## YOUR GOAL:
The exercise asks you to copy every line below in which "процессора" appears.

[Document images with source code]
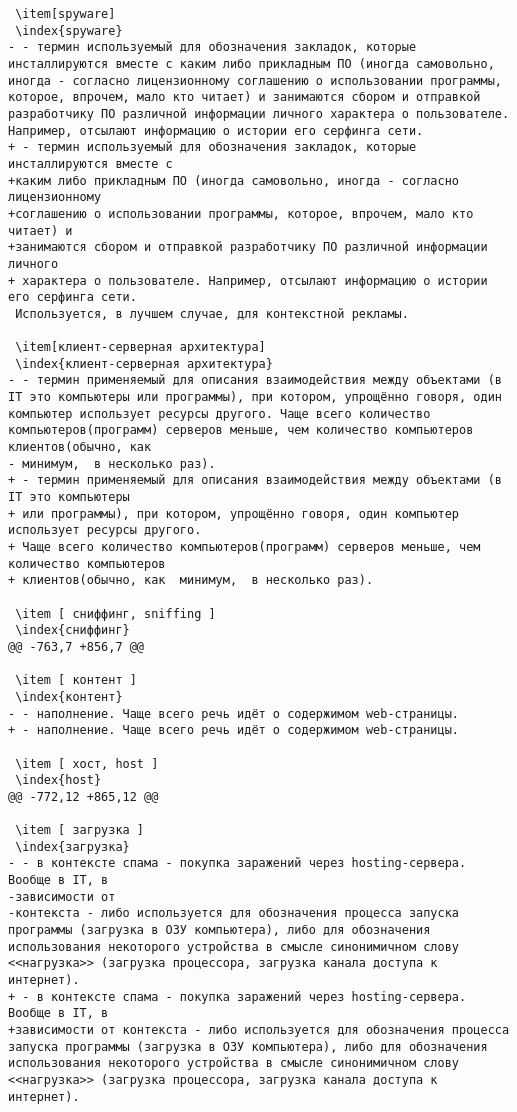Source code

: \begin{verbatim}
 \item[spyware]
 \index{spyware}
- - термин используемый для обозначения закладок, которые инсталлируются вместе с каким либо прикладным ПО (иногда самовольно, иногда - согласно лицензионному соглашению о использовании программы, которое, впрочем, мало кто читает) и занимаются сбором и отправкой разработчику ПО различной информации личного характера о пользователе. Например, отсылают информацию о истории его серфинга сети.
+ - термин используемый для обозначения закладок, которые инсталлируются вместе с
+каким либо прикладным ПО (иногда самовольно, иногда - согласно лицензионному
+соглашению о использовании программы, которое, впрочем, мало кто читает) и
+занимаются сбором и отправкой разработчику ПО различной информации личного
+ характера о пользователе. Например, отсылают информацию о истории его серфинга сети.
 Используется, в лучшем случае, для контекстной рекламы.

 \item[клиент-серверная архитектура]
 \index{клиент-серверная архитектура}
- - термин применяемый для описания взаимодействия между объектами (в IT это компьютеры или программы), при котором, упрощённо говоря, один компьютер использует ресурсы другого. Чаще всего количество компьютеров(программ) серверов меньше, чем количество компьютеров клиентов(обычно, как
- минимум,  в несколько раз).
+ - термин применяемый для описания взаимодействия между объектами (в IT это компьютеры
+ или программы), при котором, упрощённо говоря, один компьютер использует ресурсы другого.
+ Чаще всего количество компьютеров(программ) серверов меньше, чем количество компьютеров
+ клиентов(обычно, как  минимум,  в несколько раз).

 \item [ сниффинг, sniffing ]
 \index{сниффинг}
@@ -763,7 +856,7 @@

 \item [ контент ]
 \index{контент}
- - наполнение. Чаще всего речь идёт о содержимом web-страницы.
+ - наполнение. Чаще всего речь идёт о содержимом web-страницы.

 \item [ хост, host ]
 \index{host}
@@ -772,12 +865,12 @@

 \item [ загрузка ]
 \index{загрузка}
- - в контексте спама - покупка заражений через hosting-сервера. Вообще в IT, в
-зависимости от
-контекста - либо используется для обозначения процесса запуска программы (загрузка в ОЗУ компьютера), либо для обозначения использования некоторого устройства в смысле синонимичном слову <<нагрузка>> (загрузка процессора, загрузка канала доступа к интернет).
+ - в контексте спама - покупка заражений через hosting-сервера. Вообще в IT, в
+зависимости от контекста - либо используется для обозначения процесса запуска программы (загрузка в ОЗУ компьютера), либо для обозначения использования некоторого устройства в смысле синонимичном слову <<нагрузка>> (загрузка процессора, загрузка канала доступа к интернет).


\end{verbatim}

---

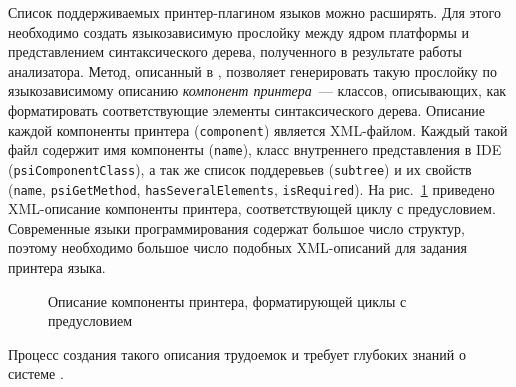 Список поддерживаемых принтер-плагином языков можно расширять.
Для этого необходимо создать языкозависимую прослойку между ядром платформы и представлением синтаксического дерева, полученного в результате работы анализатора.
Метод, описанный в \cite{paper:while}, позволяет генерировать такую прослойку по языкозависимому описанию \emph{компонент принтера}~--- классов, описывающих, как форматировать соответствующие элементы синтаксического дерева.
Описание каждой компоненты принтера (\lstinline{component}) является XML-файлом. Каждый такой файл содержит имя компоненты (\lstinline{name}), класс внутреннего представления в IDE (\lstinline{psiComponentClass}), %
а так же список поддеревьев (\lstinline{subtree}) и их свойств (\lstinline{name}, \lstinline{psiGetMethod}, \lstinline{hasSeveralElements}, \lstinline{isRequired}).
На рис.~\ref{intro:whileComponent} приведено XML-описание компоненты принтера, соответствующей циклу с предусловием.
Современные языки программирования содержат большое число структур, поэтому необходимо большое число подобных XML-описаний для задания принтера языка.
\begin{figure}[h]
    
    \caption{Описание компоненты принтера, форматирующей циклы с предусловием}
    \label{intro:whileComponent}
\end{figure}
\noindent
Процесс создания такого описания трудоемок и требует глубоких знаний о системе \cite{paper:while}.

## EXERCISE ANSWER:
-контекста - либо используется для обозначения процесса запуска программы (загрузка в ОЗУ компьютера), либо для обозначения использования некоторого устройства в смысле синонимичном слову <<нагрузка>> (загрузка процессора, загрузка канала доступа к интернет).
+зависимости от контекста - либо используется для обозначения процесса запуска программы (загрузка в ОЗУ компьютера), либо для обозначения использования некоторого устройства в смысле синонимичном слову <<нагрузка>> (загрузка процессора, загрузка канала доступа к интернет).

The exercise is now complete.